- Sire: Herbager
- Grandsire: Vandale
- Dam: Polamia
- Damsire: Mahmoud
- Sex: Stallion
- Foaled: 1962
- Country: France
- Colour: Gray
- Breeder: Gertrude T. Widener
- Owner: Gertrude T. Widener
- Trainer: 1) Etienne Pollet (France) 2) Horatio Luro (USA)
- Record: 22: 8-4-1
- Earnings: US$201,620 (equivalent)

Major wins
- Prix de la Salamandre (1964) Prix Morny (1964) Grand Critérium (1964) Prix de Fontainebleau (1965) Brandywine Turf Handicap (1966)

Awards
- French Champion Two-Year-Old Colt (1964) Leading broodmare sire in North America (1990)

= Grey Dawn II =

French-bred Thoroughbred racehorse

Grey Dawn (1962–1991) was a French Thoroughbred Champion racehorse who was the only horse ever to beat Sea-Bird.

==Background==
Grey Dawn was bred and raced by American Gertrude Widener, a member by marriage of the prominent racing Widener family. She maintained homes and racing stables in New York City and Paris. Grey Dawn was trained by Etienne Pollet.

==Racing career==
In 1964, Grey Dawn defeated Sea-Bird in the Grand Critérium. He also won the Prix de la Salamandre and Prix Morny to earn French Champion Two-Year-Old Colt honors.

At age three, Grey Dawn won the Prix de Fontainebleau and ran second in the Poule d'Essai des Poulains (French 2000 Guineas).
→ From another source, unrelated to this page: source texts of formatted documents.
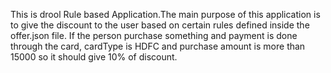 This is drool Rule based Application.The main purpose of this application is to give the discount to the user based on certain rules defined inside the offer.json file. 
If the person purchase something and payment is done through the card, cardType is HDFC and purchase amount is more than 15000 so it should give 10% of discount.

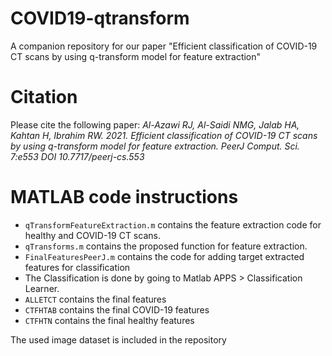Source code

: # COVID19-qtransform
A companion repository for our paper "Efficient classification of COVID-19 CT scans by using q-transform model for feature extraction"

# Citation
Please cite the following paper:
*Al-Azawi RJ, Al-Saidi NMG, Jalab HA, Kahtan H, Ibrahim RW. 2021. Efficient classification of COVID-19 CT scans by using q-transform model for feature extraction. PeerJ Comput. Sci. 7:e553 DOI 10.7717/peerj-cs.553*

# MATLAB code instructions
* `qTransformFeatureExtraction.m` contains the feature extraction code for healthy and COVID-19 CT scans.
* `qTransforms.m` contains the proposed function for feature extraction.
* `FinalFeaturesPeerJ.m` contains the code for adding target extracted features for classification
* The Classification is done by going to Matlab APPS > Classification Learner.
* `ALLETCT` contains the final features
* `CTFHTAB` contains the final COVID-19 features
* `CTFHTN` contains the final healthy features

The used image dataset is included in the repository
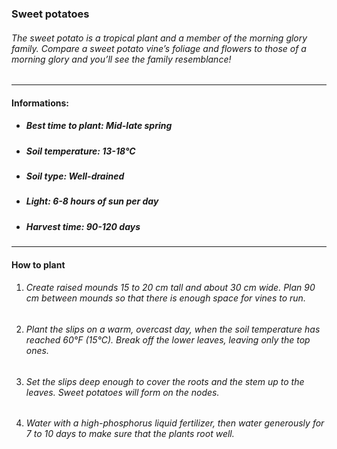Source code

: ### Sweet potatoes

###### The sweet potato is a tropical plant and a member of the morning glory family. Compare a sweet potato vine’s foliage and flowers to those of a morning glory and you’ll see the family resemblance!

---

#### Informations:

- ##### Best time to plant: Mid-late spring
- ##### Soil temperature: 13-18°C
- ##### Soil type: Well-drained
- ##### Light: 6-8 hours of sun per day
- ##### Harvest time: 90-120 days

---

#### How to plant

1. ###### Create raised mounds 15 to 20 cm tall and about 30 cm wide. Plan 90 cm between mounds so that there is enough space for vines to run.
2. ###### Plant the slips on a warm, overcast day, when the soil temperature has reached 60°F (15°C). Break off the lower leaves, leaving only the top ones.
3. ###### Set the slips deep enough to cover the roots and the stem up to the leaves. Sweet potatoes will form on the nodes.
4. ###### Water with a high-phosphorus liquid fertilizer, then water generously for 7 to 10 days to make sure that the plants root well.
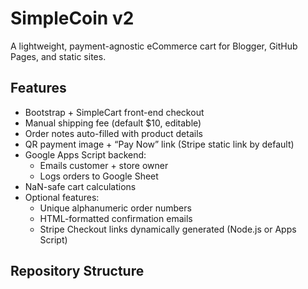 # SimpleCoin v2

A lightweight, payment-agnostic eCommerce cart for Blogger, GitHub Pages, and static sites.

## Features

- Bootstrap + SimpleCart front-end checkout
- Manual shipping fee (default $10, editable)
- Order notes auto-filled with product details
- QR payment image + “Pay Now” link (Stripe static link by default)
- Google Apps Script backend:
  - Emails customer + store owner
  - Logs orders to Google Sheet
- NaN-safe cart calculations
- Optional features:
  - Unique alphanumeric order numbers
  - HTML-formatted confirmation emails
  - Stripe Checkout links dynamically generated (Node.js or Apps Script)

## Repository Structure

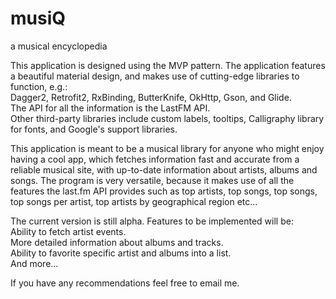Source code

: # musiQ
a musical encyclopedia

This application is designed using the MVP pattern.
The application features a beautiful material design, and makes use of cutting-edge libraries to function, e.g.:<br>
Dagger2, Retrofit2, RxBinding, ButterKnife, OkHttp, Gson, and Glide.<br>
The API for all the information is the LastFM API.<br>
Other third-party libraries include custom labels, tooltips, Calligraphy library for fonts,
and Google's support libraries.

This application is meant to be a musical library for anyone who might enjoy having a cool app, which fetches information
fast and accurate from a reliable musical site, with up-to-date information about artists, albums and songs.
The program is very versatile, because it makes use of all the features the last.fm API provides such as top artists, top songs, top songs,
top songs per artist, top artists by geographical region etc...

The current version is still alpha.
Features to be implemented will be:<br>
Ability to fetch artist events.<br>
More detailed information about albums and tracks.<br>
Ability to favorite specific artist and albums into a list.<br>
And more...<br>

If you have any recommendations feel free to email me.
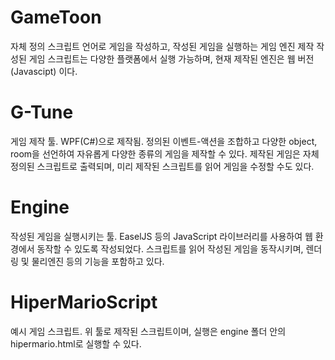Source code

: # GameToon
자체 정의 스크립트 언어로 게임을 작성하고, 작성된 게임을 실행하는 게임 엔진 제작
작성된 게임 스크립트는 다양한 플랫폼에서 실행 가능하며, 현재 제작된 엔진은 웹 버전(Javascipt) 이다.

# G-Tune
게임 제작 툴. WPF(C#)으로 제작됨.
정의된 이벤트-액션을 조합하고 다양한 object, room을 선언하여 자유롭게 다양한 종류의 게임을 제작할 수 있다.
제작된 게임은 자체 정의된 스크립트로 출력되며, 미리 제작된 스크립트를 읽어 게임을 수정할 수도 있다.

# Engine
작성된 게임을 실행시키는 툴. 
EaselJS 등의 JavaScript 라이브러리를 사용하여 웹 환경에서 동작할 수 있도록 작성되었다.
스크립트를 읽어 작성된 게임을 동작시키며, 렌더링 및 물리엔진 등의 기능을 포함하고 있다.

# HiperMarioScript
예시 게임 스크립트.
위 툴로 제작된 스크립트이며, 실행은 engine 폴더 안의 hipermario.html로 실행할 수 있다.
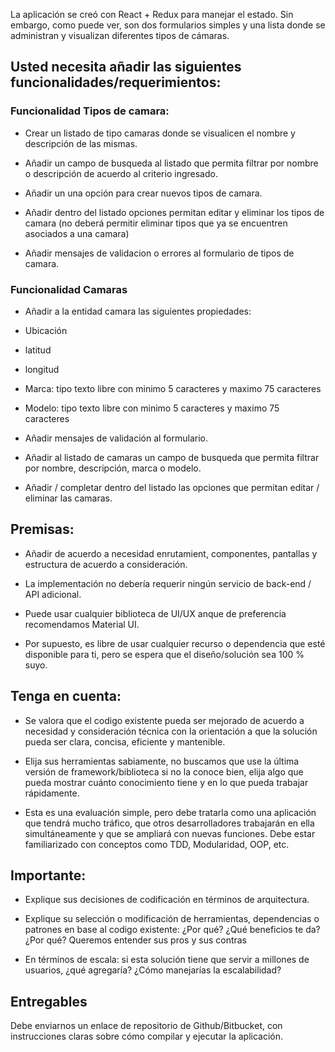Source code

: 
La aplicación se creó con React + Redux para manejar el estado. Sin embargo, como puede ver, son dos formularios simples y una lista donde se administran y visualizan diferentes tipos de cámaras.

## Usted necesita añadir las siguientes funcionalidades/requerimientos:

### Funcionalidad Tipos de camara:

- Crear un listado de tipo camaras donde se visualicen el nombre y descripción de las mismas.

- Añadir un campo de busqueda al listado que permita filtrar por nombre o descripción de acuerdo al criterio ingresado.

- Añadir un una opción para crear nuevos tipos de camara.

- Añadir dentro del listado opciones permitan editar y eliminar los tipos de camara (no deberá permitir eliminar tipos que ya se encuentren asociados a una camara)

- Añadir mensajes de validacion o errores al formulario de tipos de camara.

### Funcionalidad Camaras

- Añadir a la entidad camara las siguientes propiedades:

- Ubicación

- latitud

- longitud

- Marca: tipo texto libre con minimo 5 caracteres y maximo 75 caracteres

- Modelo: tipo texto libre con minimo 5 caracteres y maximo 75 caracteres

- Añadir mensajes de validación al formulario.

- Añadir al listado de camaras un campo de busqueda que permita filtrar por nombre, descripción, marca o modelo.

- Añadir / completar dentro del listado las opciones que permitan editar / eliminar las camaras.

## Premisas:

- Añadir de acuerdo a necesidad enrutamient, componentes, pantallas y estructura de acuerdo a consideración.

- La implementación no debería requerir ningún servicio de back-end / API adicional.

- Puede usar cualquier biblioteca de UI/UX anque de preferencia recomendamos Material UI.

- Por supuesto, es libre de usar cualquier recurso o dependencia que esté disponible para ti, pero se espera que el diseño/solución sea 100 % suyo.

  

## Tenga en cuenta:

- Se valora que el codigo existente pueda ser mejorado de acuerdo a necesidad y consideración técnica con la orientación a que la solución pueda ser clara, concisa, eficiente y mantenible.

- Elija sus herramientas sabiamente, no buscamos que use la última versión de framework/biblioteca si no la conoce bien, elija algo que pueda mostrar cuánto conocimiento tiene y en lo que pueda trabajar rápidamente.

- Esta es una evaluación simple, pero debe tratarla como una aplicación que tendrá mucho tráfico, que otros desarrolladores trabajarán en ella simultáneamente y que se ampliará con nuevas funciones. Debe estar familiarizado con conceptos como TDD, Modularidad, OOP, etc.

## Importante:

- Explique sus decisiones de codificación en términos de arquitectura.

- Explique su selección o modificación de herramientas, dependencias o patrones en base al codigo existente: ¿Por qué? ¿Qué beneficios te da? ¿Por qué? Queremos entender sus pros y sus contras

- En términos de escala: si esta solución tiene que servir a millones de usuarios, ¿qué agregaría? ¿Cómo manejarías la escalabilidad?

## Entregables
Debe enviarnos un enlace de repositorio de Github/Bitbucket, con instrucciones claras sobre cómo compilar y ejecutar la aplicación.
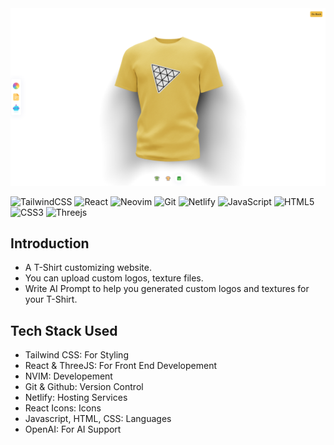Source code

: <div align=center>
    <a href="https://threejs-customtee.vercel.app/"><img src="./src/assets/banner.png" /></a>
</div>

![TailwindCSS](https://camo.githubusercontent.com/ec8056bddf659d21de39b358d9786e56731cd767117e091348411666a5e7eee6/68747470733a2f2f696d672e736869656c64732e696f2f62616467652f7461696c77696e646373732d2532333338423241432e7376673f7374796c653d666f722d7468652d6261646765266c6f676f3d7461696c77696e642d637373266c6f676f436f6c6f723d7768697465) ![React](https://img.shields.io/badge/react-%2320232a.svg?style=for-the-badge&logo=react&logoColor=%2361DAFB) ![Neovim](https://img.shields.io/badge/NeoVim-%2357A143.svg?&style=for-the-badge&logo=neovim&logoColor=white) ![Git](https://img.shields.io/badge/git-%23F05033.svg?style=for-the-badge&logo=git&logoColor=white) ![Netlify](https://img.shields.io/badge/netlify-%23000000.svg?style=for-the-badge&logo=netlify&logoColor=#00C7B7) ![JavaScript](https://img.shields.io/badge/javascript-%23323330.svg?style=for-the-badge&logo=javascript&logoColor=%23F7DF1E) ![HTML5](https://img.shields.io/badge/html5-%23E34F26.svg?style=for-the-badge&logo=html5&logoColor=white) ![CSS3](https://img.shields.io/badge/css3-%231572B6.svg?style=for-the-badge&logo=css3&logoColor=white) ![Threejs](https://img.shields.io/badge/threejs-black?style=for-the-badge&logo=three.js&logoColor=white)

## Introduction

- A T-Shirt customizing website.
- You can upload custom logos, texture files.
- Write AI Prompt to help you generated custom logos and textures for your T-Shirt.

## Tech Stack Used

- Tailwind CSS: For Styling
- React & ThreeJS: For Front End Developement
- NVIM: Developement
- Git & Github: Version Control
- Netlify: Hosting Services
- React Icons: Icons
- Javascript, HTML, CSS: Languages
- OpenAI: For AI Support

[website]: https://threejs-customtee.vercel.app/
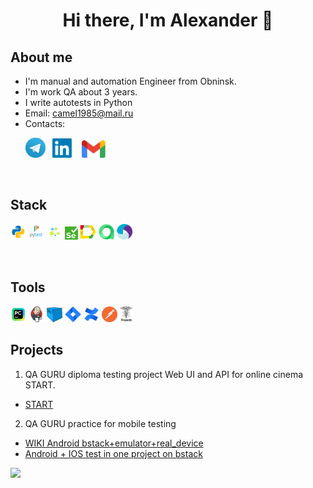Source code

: <div align="center">
   <h1>
      Hi there, I'm Alexander 👋
   </h1>
</div>


<!--About me-->

## About me
- I'm manual and automation Engineer from Obninsk.
- I'm work QA about 3 years.
- I write autotests in Python
- Email: camel1985@mail.ru
- Contacts:

<p>
  &#8287;&#8287;&#8287;&#8287;&#8287;
  <a href="https://t.me/Alexander_Dulalaev"><img width="32px" alt="Telegram" title="Telegram" src="images/tg.png"/></a>
  &#8287;
  <a href="https://www.linkedin.com/in/alexander-dulalaev"><img width="35px" alt="LinkedIn" title="LinkedIn" src="images/linkedin.png/"></a>
  &#8287;
 <a href="mailto:camelclassik1985@gmail.com"><img width="38px" alt="Write me Email" title="Gmail" src="images/gmail.png"/></a>
  
<!--Stack and tools-->

&#8287;&#8287;&#8287;&#8287;&#8287;
## Stack
<p>
  <code><img width="5%" title="Python" src="images/python.png"></code>
  <code><img width="5%" title="Pytest" src="images/pytest.png"></code>
  <code><img width="5%" title="Selene" src="images/selene.png"></code>
  <code><img width="4%" title="Selenium" src="images/selenium.png"></code>
  <code><img width="5%" title="Allure Report" src="images/allure_report.png"></code>
  <code><img width="5%" title="Allure TestOps" src="images/allure_testops.png"></code>
  <code><img width="5%" title="Appium" src="images/appium.svg"></code>
</p>

&#8287;&#8287;&#8287;&#8287;&#8287;
## Tools
<p>
  <code><img width="5%" title="Pycharm" src="images/intellij_pycharm.png"></code>
  <code><img width="5%" title="Jenkins" src="images/jenkins.png"></code>
  <code><img width="5%" title="Selenoid" src="images/selenoid.png"></code>
  <code><img width="5%" title="Jira" src="images/jira.png"></code>
  <code><img width="5%" title="Confluence" src="images/confluence.png"></code>
  <code><img width="5%" title="Postman" src="images/postman.png"></code>
  <code><img width="4%" title="Requests" src="images/requests.png"></code>
</p>

<!--Projects-->

## Projects
1. QA GURU diploma testing project Web UI and API for online cinema START.
- [START](https://github.com/camelclassik85/qa_guru_python_diploma)
2. QA GURU practice for mobile testing 
- [WIKI Android bstack+emulator+real_device](https://github.com/camelclassik85/qa_guru_python_10_22_hw) 
- [Android + IOS test in one project on bstack](https://github.com/camelclassik85/qa_guru_python_10_21_hw)

![](https://github-profile-summary-cards.vercel.app/api/cards/stats?username=camelclassik85&theme=solarized_dark)
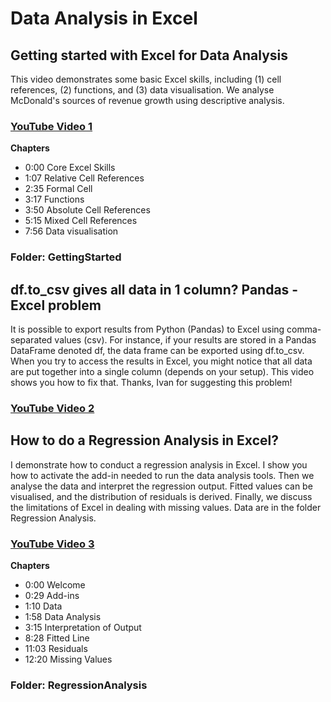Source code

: # Data Analysis in Excel

## Getting started with Excel for Data Analysis
This video demonstrates some basic Excel skills, including (1) cell references, (2) functions, and (3) data visualisation. We analyse McDonald's sources of revenue growth using descriptive analysis.
### [YouTube Video 1](https://youtu.be/l3uSbyOu9mg)

**Chapters**
- 0:00 Core Excel Skills
- 1:07 Relative Cell References
- 2:35 Formal Cell
- 3:17 Functions
- 3:50 Absolute Cell References
- 5:15 Mixed Cell References
- 7:56 Data visualisation

### Folder: GettingStarted

## df.to_csv gives all data in 1 column? Pandas - Excel problem
It is possible to export results from Python (Pandas) to Excel using comma-separated values (csv). For instance, if your results are stored in a Pandas DataFrame denoted df, the data frame can be exported using df.to_csv. When you try to access the results in Excel, you might notice that all data are put together into a single column (depends on your setup). This video shows you how to fix that. Thanks, Ivan for suggesting this problem! 
### [YouTube Video 2](https://youtu.be/TENfyla9uK8)

## How to do a Regression Analysis in Excel?
I demonstrate how to conduct a regression analysis in Excel. I show you how to activate the add-in needed to run the data analysis tools. Then we analyse the data and interpret the regression output. Fitted values can be visualised, and the distribution of residuals is derived. Finally, we discuss the limitations of Excel in dealing with missing values. Data are in the folder Regression Analysis.
### [YouTube Video 3](https://youtu.be/NGilnpMYX_g)

**Chapters**
- 0:00 Welcome
- 0:29 Add-ins
- 1:10 Data
- 1:58 Data Analysis
- 3:15 Interpretation of Output
- 8:28 Fitted Line
- 11:03 Residuals
- 12:20 Missing Values

### Folder: RegressionAnalysis
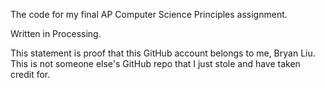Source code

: The code for my final AP Computer Science Principles assignment.

Written in Processing.


This statement is proof that this GitHub account belongs to me, Bryan Liu. This is not someone else's GitHub repo that I just stole and have taken credit for. 
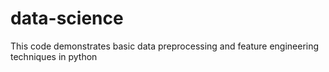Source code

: # data-science
This code demonstrates basic data preprocessing and feature engineering techniques in python
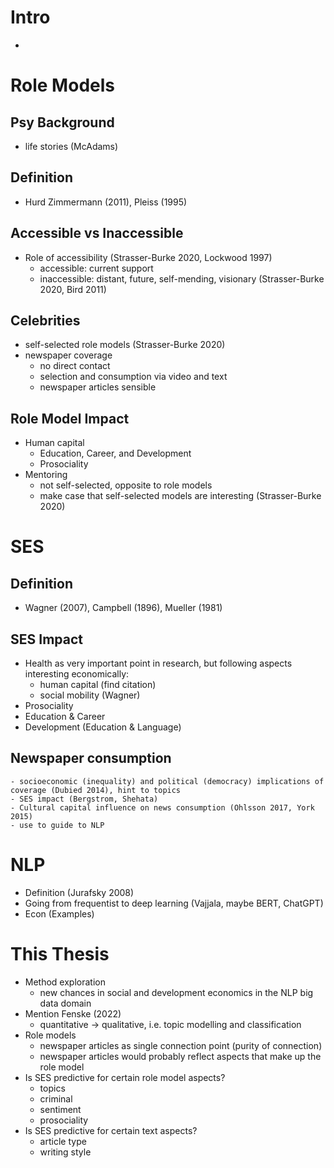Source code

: # Intro
- 

# Role Models
## Psy Background
- life stories (McAdams)
## Definition
- Hurd Zimmermann (2011), Pleiss (1995)

## Accessible vs Inaccessible
- Role of accessibility (Strasser-Burke 2020, Lockwood 1997)
    - accessible: current support
    - inaccessible: distant, future, self-mending, visionary (Strasser-Burke 2020, Bird 2011)
    
## Celebrities
- self-selected role models (Strasser-Burke 2020)
- newspaper coverage
    - no direct contact
    - selection and consumption via video and text
    - newspaper articles sensible

## Role Model Impact
- Human capital
    - Education, Career, and Development
    - Prosociality
- Mentoring
    - not self-selected, opposite to role models
    - make case that self-selected models are interesting (Strasser-Burke 2020)


# SES
## Definition
- Wagner (2007), Campbell (1896), Mueller (1981)

## SES Impact
- Health as very important point in research, but following aspects interesting economically:
    - human capital (find citation)
    - social mobility (Wagner)
- Prosociality
- Education & Career
- Development (Education & Language)

## Newspaper consumption
    - socioeconomic (inequality) and political (democracy) implications of coverage (Dubied 2014), hint to topics
    - SES impact (Bergstrom, Shehata)
    - Cultural capital influence on news consumption (Ohlsson 2017, York 2015)
    - use to guide to NLP


# NLP
- Definition (Jurafsky 2008)
- Going from frequentist to deep learning (Vajjala, maybe BERT, ChatGPT)
- Econ (Examples)


# This Thesis
- Method exploration
    - new chances in social and development economics in the NLP big data domain
- Mention Fenske (2022)
    - quantitative -> qualitative, i.e. topic modelling and classification
- Role models
    - newspaper articles as single connection point (purity of connection)
    - newspaper articles would probably reflect aspects that make up the role model
- Is SES predictive for certain role model aspects?
    - topics
    - criminal
    - sentiment
    - prosociality
- Is SES predictive for certain text aspects?
    - article type
    - writing style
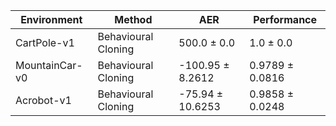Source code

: | Environment    | Method              | AER              | Performance     |
|----------------|---------------------|------------------|-----------------|
| CartPole-v1    | Behavioural Cloning | 500.0 ± 0.0      | 1.0 ± 0.0       |
| MountainCar-v0 | Behavioural Cloning | -100.95 ± 8.2612 | 0.9789 ± 0.0816 |
| Acrobot-v1     | Behavioural Cloning | -75.94 ± 10.6253 | 0.9858 ± 0.0248 |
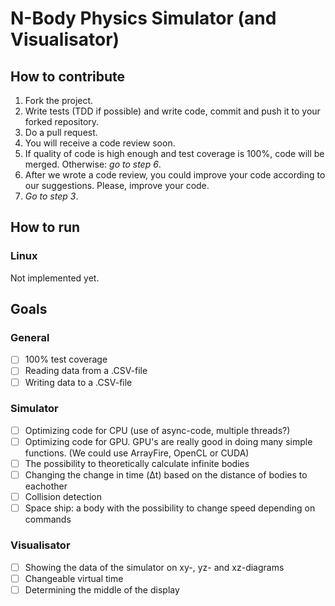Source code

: # N-Body Physics Simulator (and Visualisator)

## How to contribute

1. Fork the project.
2. Write tests (TDD if possible) and write code, commit and push it to your forked repository.
3. Do a pull request.
4. You will receive a code review soon.
5. If quality of code is high enough and test coverage is 100%, code will be merged. Otherwise: *go to step 6*.
6. After we wrote a code review, you could improve your code according to our suggestions. Please, improve your code.
7. *Go to step 3*.

## How to run
### Linux
Not implemented yet.

## Goals
### General
- [ ] 100% test coverage
- [ ] Reading data from a .CSV-file
- [ ] Writing data to a .CSV-file
### Simulator
- [ ] Optimizing code for CPU (use of async-code, multiple threads?)
- [ ] Optimizing code for GPU. GPU's are really good in doing many simple functions. (We could use ArrayFire, OpenCL or CUDA)
- [ ] The possibility to theoretically calculate infinite bodies
- [ ] Changing the change in time (Δt) based on the distance of bodies to eachother
- [ ] Collision detection
- [ ] Space ship: a body with the possibility to change speed depending on commands
### Visualisator
- [ ] Showing the data of the simulator on xy-, yz- and xz-diagrams
- [ ] Changeable virtual time
- [ ] Determining the middle of the display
In 1966, he was sent to race in the United States, where he was required to be registered as Grey Dawn II. Under trainer Horatio Luro, Grey Dawn won a division of the Brandywine Turf Handicap at Delaware Park Racetrack and was third in the Tidal Handicap.

==Stud record==
Retired to stud at Domino Stud Farm in Lexington, Kentucky, Grey Dawn was a successful sire of seventy-three stakes winners. The broodmare sire of more than one hundred and twenty-five stakes winners, he was the 1990 Leading broodmare sire in North America.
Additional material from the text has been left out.